By DP Lyle
But it really happened. I swear.
This is the defense fiction writers offer when someone says their story isn’t believable. “That could never happen,” they say. But, it could. It did. Still, their disbelief lingers.
I write both fiction and non-fiction. When people inquire about the difference between creating the two, my response is, “They are exactly the same, only different.” With NF, the research comes first. It must be gathered, fact-checked, and organized. Then, the writing begins. With fiction, you must first know your characters, plot, and setting before researching the materials needed to create a story that rings true.
Fiction winters often base their stories on a true crime. A look at best-selling books and iconic movies over the years underlines this fact. The horrific slaughter of the Clutter family in rural Kansas became Truman Capote’s masterpiece In Cold Blood—a book that sits somewhere between fiction and true crime. Serial killer Ed Gein fashioned furniture and clothing from human skin and inspired Hitchcock’s Norman Bates in Psycho and Buffalo Bill in Thomas Harris’ Silence of the Lambs.
For fiction writers, a true crime book, a news story, maybe a blog post sparks the idea. For my third Samantha Cody book, Original Sin, I created a character who was a snake-handling preacher. My research led me to the National Book Award finalist Salvation on Sand Mountain by Dennis Covington. It chronicles the story of Glenn Summerford, pastor of the Church of Jesus with Signs Following, who employed a rattlesnake in the attempted murder of his wife. You bet that little wrinkle appeared in Original Sin.
Or Victor Borkov, the bad guy in my first Jake Longly story, Deep Six. His enemies often found themselves lashed to an iron ring and dropped into the Gulf of Mexico. Alive. This is based on the actions of Skylar Deleon. Look up sociopath. You’ll see his picture. Under the guise of buying their boat, Skylar and a thug friend convinced Jackie and Thomas Hawks to go for a test cruise.

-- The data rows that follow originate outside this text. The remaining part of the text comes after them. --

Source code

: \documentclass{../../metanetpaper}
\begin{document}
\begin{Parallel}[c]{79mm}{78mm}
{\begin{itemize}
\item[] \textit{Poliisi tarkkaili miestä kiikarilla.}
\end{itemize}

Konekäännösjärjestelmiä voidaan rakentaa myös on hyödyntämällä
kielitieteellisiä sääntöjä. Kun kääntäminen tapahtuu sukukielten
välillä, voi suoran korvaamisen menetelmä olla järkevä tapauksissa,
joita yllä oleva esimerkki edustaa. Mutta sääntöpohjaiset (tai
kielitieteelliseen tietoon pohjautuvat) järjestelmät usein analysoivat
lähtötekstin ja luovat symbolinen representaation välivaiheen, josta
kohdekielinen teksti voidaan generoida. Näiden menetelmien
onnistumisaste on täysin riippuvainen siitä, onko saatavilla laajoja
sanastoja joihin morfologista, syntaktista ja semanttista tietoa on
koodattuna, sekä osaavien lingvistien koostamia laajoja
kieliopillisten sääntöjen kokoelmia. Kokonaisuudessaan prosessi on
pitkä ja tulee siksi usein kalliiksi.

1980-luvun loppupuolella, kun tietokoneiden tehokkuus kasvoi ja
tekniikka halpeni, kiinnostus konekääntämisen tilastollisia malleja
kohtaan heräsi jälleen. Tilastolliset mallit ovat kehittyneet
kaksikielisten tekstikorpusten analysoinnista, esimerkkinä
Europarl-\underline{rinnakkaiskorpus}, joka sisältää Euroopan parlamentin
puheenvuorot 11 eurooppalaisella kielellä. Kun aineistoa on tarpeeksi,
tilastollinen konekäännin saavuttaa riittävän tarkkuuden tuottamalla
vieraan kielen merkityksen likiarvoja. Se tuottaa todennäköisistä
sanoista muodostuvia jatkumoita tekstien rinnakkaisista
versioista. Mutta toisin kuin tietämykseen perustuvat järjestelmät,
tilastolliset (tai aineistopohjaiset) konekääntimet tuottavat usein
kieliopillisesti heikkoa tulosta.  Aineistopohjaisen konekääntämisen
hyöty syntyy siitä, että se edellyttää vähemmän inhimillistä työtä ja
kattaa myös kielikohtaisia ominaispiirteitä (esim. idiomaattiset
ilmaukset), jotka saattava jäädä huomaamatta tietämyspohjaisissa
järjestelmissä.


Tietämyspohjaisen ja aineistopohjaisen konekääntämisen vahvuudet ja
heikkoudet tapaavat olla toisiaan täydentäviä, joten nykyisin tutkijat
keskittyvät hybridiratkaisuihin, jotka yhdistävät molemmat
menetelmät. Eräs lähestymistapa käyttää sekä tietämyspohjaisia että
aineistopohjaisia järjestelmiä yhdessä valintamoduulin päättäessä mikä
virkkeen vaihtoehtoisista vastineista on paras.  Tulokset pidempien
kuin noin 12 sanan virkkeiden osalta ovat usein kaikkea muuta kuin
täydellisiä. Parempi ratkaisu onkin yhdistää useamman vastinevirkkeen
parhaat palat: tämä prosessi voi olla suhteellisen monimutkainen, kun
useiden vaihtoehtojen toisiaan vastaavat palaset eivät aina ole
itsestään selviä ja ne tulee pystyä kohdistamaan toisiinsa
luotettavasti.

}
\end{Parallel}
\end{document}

It ended with the Hawks bound to an anchor and dumped in the Pacific Ocean. Alive.
These true stories are unbelievable. Yet true. For fiction writers, the trick is to morph unbelievable fact into believable fiction.
We fiction writers owe a great debt to true crime writers. They do the heavy lifting, the research, the telling of the crime, and we use that to inspire and create our stories. Ann Rule once told me that when she approached a true crime story she looked for the person who was the heart of the story. Not the bad guy, often not the victim, but someone who was deeply affected by the crime. In fiction, we do the same, but have the added freedom of not being bound to the facts.
The marriage between crime fiction and true crime is alive and well.